También constituye un interrogante el alcance de las atribuciones que tuvo en la era macrista esa mujer de 65 años. Porque su papel en el espionaje no se limitaba simplemente a ser la correa de transmisión entre los informes subidos desde la AFI y el secretario Nieto. Por el contrario, en base a datos reunidos de manera ilegal, hasta sugería medidas de gobierno -eso pasó con los preparativos del debate parlamentario sobre la reforma jubilatoria-. Y ella le manifestó al espía Saez sus funestas premoniciones sobre posibles incidentes; según un audio grabado por Sáez (ahora incorporado al expediente), estas fueron sus palabras:
– Son negros de villa. Se tiran entre ellos y le tiran los muertos a él – le dice Susana a Saez.
La respuesta fue:
– Todo lo arman en Ezeiza. De Vido y los otros.

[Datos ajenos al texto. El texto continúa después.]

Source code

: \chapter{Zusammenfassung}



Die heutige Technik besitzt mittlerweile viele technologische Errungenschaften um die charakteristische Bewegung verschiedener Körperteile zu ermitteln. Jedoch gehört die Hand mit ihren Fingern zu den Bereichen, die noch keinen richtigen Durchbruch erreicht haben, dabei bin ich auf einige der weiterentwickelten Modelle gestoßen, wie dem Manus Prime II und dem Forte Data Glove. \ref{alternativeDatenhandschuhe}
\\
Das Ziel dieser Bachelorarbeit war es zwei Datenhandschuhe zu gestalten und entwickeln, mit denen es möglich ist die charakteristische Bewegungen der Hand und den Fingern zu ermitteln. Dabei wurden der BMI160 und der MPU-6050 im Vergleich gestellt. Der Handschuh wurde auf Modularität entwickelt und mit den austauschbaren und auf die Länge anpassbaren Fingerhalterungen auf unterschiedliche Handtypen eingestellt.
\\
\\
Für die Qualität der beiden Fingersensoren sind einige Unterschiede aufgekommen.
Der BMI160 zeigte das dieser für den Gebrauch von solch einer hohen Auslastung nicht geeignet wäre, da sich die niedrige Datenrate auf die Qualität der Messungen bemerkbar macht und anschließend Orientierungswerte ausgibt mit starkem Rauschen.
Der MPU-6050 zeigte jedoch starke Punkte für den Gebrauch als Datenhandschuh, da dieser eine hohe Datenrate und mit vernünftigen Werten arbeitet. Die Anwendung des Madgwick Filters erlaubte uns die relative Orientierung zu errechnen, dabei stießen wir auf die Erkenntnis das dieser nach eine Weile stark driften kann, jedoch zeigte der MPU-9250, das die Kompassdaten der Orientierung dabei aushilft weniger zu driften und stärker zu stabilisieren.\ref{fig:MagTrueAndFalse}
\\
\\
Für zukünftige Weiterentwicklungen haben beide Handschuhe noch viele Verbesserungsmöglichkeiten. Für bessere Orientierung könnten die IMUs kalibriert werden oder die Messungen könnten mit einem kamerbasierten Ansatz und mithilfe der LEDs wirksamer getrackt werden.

– Hay que postergar la reforma para el año que viene. Pero Mauricio es un cabeza dura. Cuando algo se le mete en la cabeza…
Postales de otro tiempo.
Había que ver el martes pasado a esa misma mujer con capucha y las manos esposadas por la espalda al ser guiada hacia su calabozo. Una paradoja de la soledad del poder.